Mineralization at the western extent of the Ungay Malobago deposit remains open, with an electromagnetic survey suggesting a possible extension of up to 300 metres.

As part of its due diligence review, Spinifex has completed check assays on 118 samples of drill core from the Ungay Malobago deposit and will drill three confirmation holes of its own. Gold grades from check assaying indicate up to a 25% increase over those previously reported, while preliminary results for zinc are described as being notably higher.

A third party has been retained to confirm Spinifex’s results.

Meanwhile, TVI has hired an Australian bank to find a joint-venture partner for its fully permitted Canatuan polymetallic property on Mindanao Island.

Several companies are reviewing the project, and TVI hopes to reach a deal by the second quarter of 1998.

The Canatuan project hosts proven and probable oxide reserves of 1.4 million tonnes grading 3.77 grams gold and 105.66 grams silver, and unoxidized reserves of 1.5 million tonnes grading 2.79% copper, 2.03% zinc, 1.31 grams gold and 62.14 grams silver.

The project’s net present value, after tax, is US$17.1 million at a discount rate of 10% and US$11.1 million at a rate of 15%. The internal rate of return is 32.6%, on an all-equity basis.

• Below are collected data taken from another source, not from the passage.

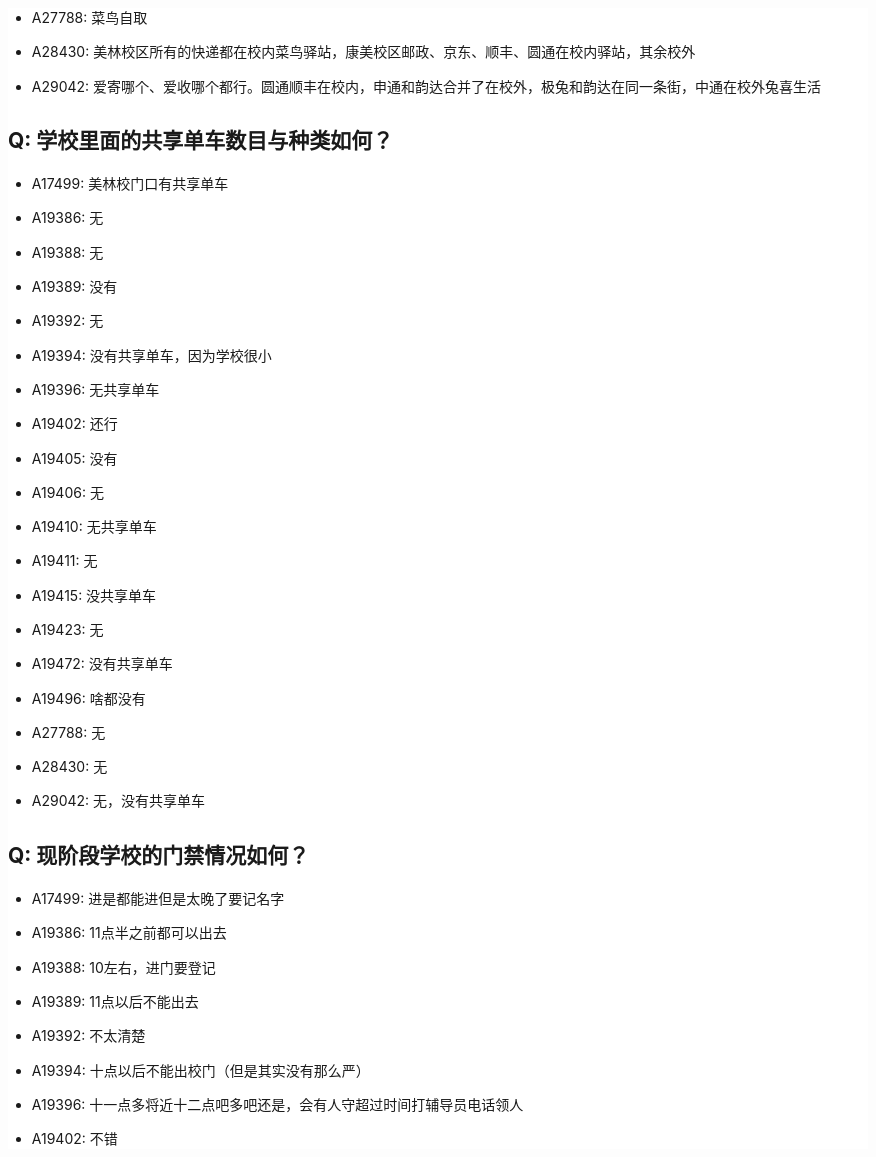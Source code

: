 - A27788: 菜鸟自取

- A28430: 美林校区所有的快递都在校内菜鸟驿站，康美校区邮政、京东、顺丰、圆通在校内驿站，其余校外

- A29042: 爱寄哪个、爱收哪个都行。圆通顺丰在校内，申通和韵达合并了在校外，极兔和韵达在同一条街，中通在校外兔喜生活

## Q: 学校里面的共享单车数目与种类如何？

- A17499: 美林校门口有共享单车

- A19386: 无

- A19388: 无

- A19389: 没有

- A19392: 无

- A19394: 没有共享单车，因为学校很小

- A19396: 无共享单车

- A19402: 还行

- A19405: 没有

- A19406: 无

- A19410: 无共享单车

- A19411: 无

- A19415: 没共享单车

- A19423: 无

- A19472: 没有共享单车

- A19496: 啥都没有

- A27788: 无

- A28430: 无

- A29042: 无，没有共享单车

## Q: 现阶段学校的门禁情况如何？

- A17499: 进是都能进但是太晚了要记名字

- A19386: 11点半之前都可以出去

- A19388: 10左右，进门要登记

- A19389: 11点以后不能出去

- A19392: 不太清楚

- A19394: 十点以后不能出校门（但是其实没有那么严）

- A19396: 十一点多将近十二点吧多吧还是，会有人守超过时间打辅导员电话领人

- A19402: 不错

TVI based its calculations on metal prices of US$300 per oz. for gold, US$5 per oz. for silver, US85 per lb. for copper and US$55 per lb. for zinc. It also used assumptions made in the original bankable feasibility study and the recent devaluation of the Philippine peso.

Depressed metal prices have rendered uneconomic the continued operation of the 50-tonne-per-day carbon-in-leach pilot plant. As a result, the plant will be shut down at year-end.

TVI explores solely in the Philippines and has various interests in 22 properties, covering 1 million ha. Working capital at the end of September was $3.4 million. Some of these funds will be allocated to the Buenavista property on Luzon, where the company plans to drill-test several gold-bearing quartz vein systems.